* _Task instructions_: From the entries that follow, extract each line holding the string "使用inotify".

* _Records to use_:
↓

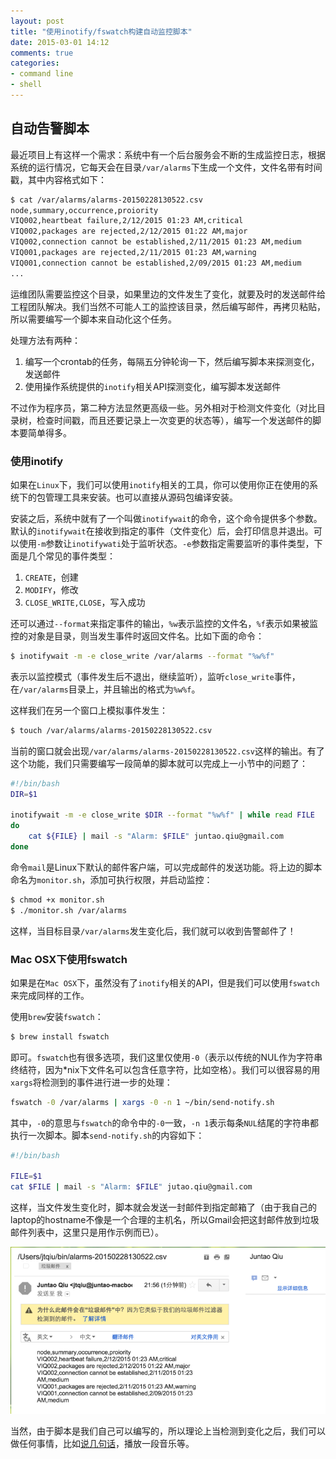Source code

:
 ```yaml
---
layout: post
title: "使用inotify/fswatch构建自动监控脚本"
date: 2015-03-01 14:12
comments: true
categories: 
- command line
- shell
---
```


## 自动告警脚本

最近项目上有这样一个需求：系统中有一个后台服务会不断的生成监控日志，根据系统的运行情况，它每天会在目录`/var/alarms`下生成一个文件，文件名带有时间戳，其中内容格式如下：

```sh
$ cat /var/alarms/alarms-20150228130522.csv
node,summary,occurrence,proiority
VIQ002,heartbeat failure,2/12/2015 01:23 AM,critical
VIQ002,packages are rejected,2/12/2015 01:22 AM,major
VIQ002,connection cannot be established,2/11/2015 01:23 AM,medium
VIQ001,packages are rejected,2/11/2015 01:23 AM,warning
VIQ001,connection cannot be established,2/09/2015 01:23 AM,medium
...
```

运维团队需要监控这个目录，如果里边的文件发生了变化，就要及时的发送邮件给工程团队解决。我们当然不可能人工的监控该目录，然后编写邮件，再拷贝粘贴，所以需要编写一个脚本来自动化这个任务。

处理方法有两种：

1.    编写一个crontab的任务，每隔五分钟轮询一下，然后编写脚本来探测变化，发送邮件
2.    使用操作系统提供的`inotify`相关API探测变化，编写脚本发送邮件

不过作为程序员，第二种方法显然更高级一些。另外相对于检测文件变化（对比目录树，检查时间戳，而且还要记录上一次变更的状态等），编写一个发送邮件的脚本要简单得多。

### 使用inotify

如果在`Linux`下，我们可以使用`inotify`相关的工具，你可以使用你正在使用的系统下的包管理工具来安装。也可以直接从源码包编译安装。

安装之后，系统中就有了一个叫做`inotifywait`的命令，这个命令提供多个参数。默认的`inotifywait`在接收到指定的事件（文件变化）后，会打印信息并退出。可以使用`-m`参数让`inotifywati`处于监听状态。`-e`参数指定需要监听的事件类型，下面是几个常见的事件类型：

1.  `CREATE`，创建
2.  `MODIFY`，修改
3.  `CLOSE_WRITE,CLOSE`，写入成功

还可以通过`--format`来指定事件的输出，`%w`表示监控的文件名，`%f`表示如果被监控的对象是目录，则当发生事件时返回文件名。比如下面的命令：

```sh
$ inotifywait -m -e close_write /var/alarms --format "%w%f"
```

表示以监控模式（事件发生后不退出，继续监听），监听`close_write`事件，在`/var/alarms`目录上，并且输出的格式为`%w%f`。

这样我们在另一个窗口上模拟事件发生：

```sh
$ touch /var/alarms/alarms-20150228130522.csv 
```

当前的窗口就会出现`/var/alarms/alarms-20150228130522.csv`这样的输出。有了这个功能，我们只需要编写一段简单的脚本就可以完成上一小节中的问题了：

```sh
#!/bin/bash
DIR=$1

inotifywait -m -e close_write $DIR --format "%w%f" | while read FILE
do
	cat ${FILE} | mail -s "Alarm: $FILE" juntao.qiu@gmail.com
done
```

命令`mail`是Linux下默认的邮件客户端，可以完成邮件的发送功能。将上边的脚本命名为`monitor.sh`，添加可执行权限，并启动监控：

```sh
$ chmod +x monitor.sh
$ ./monitor.sh /var/alarms
```

这样，当目标目录`/var/alarms`发生变化后，我们就可以收到告警邮件了！


### Mac OSX下使用fswatch

如果是在`Mac OSX`下，虽然没有了`inotify`相关的API，但是我们可以使用`fswatch`来完成同样的工作。

使用`brew`安装`fswatch`：

```sh
$ brew install fswatch
```

即可。`fswatch`也有很多选项，我们这里仅使用`-0`（表示以传统的NUL作为字符串终结符，因为*nix下文件名可以包含任意字符，比如空格）。我们可以很容易的用`xargs`将检测到的事件进行进一步的处理：

```sh
fswatch -0 /var/alarms | xargs -0 -n 1 ~/bin/send-notify.sh
```

其中，`-0`的意思与`fswatch`的命令中的`-0`一致，`-n 1`表示每条`NUL`结尾的字符串都执行一次脚本。脚本`send-notify.sh`的内容如下：

```sh
#!/bin/bash

FILE=$1
cat $FILE | mail -s "Alarm: $FILE" jutao.qiu@gmail.com
```

这样，当文件发生变化时，脚本就会发送一封邮件到指定邮箱了（由于我自己的laptop的hostname不像是一个合理的主机名，所以Gmail会把这封邮件放到垃圾邮件列表中，这里只是用作示例而已）。

![fswatch](/images/2015/03/mail-resized.png)

当然，由于脚本是我们自己可以编写的，所以理论上当检测到变化之后，我们可以做任何事情，比如[说几句话](http://icodeit.org/2014/09/simple-idea-and-simple-script/)，播放一段音乐等。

↑

* _Problem solution_:
title: "使用inotify/fswatch构建自动监控脚本"
### 使用inotify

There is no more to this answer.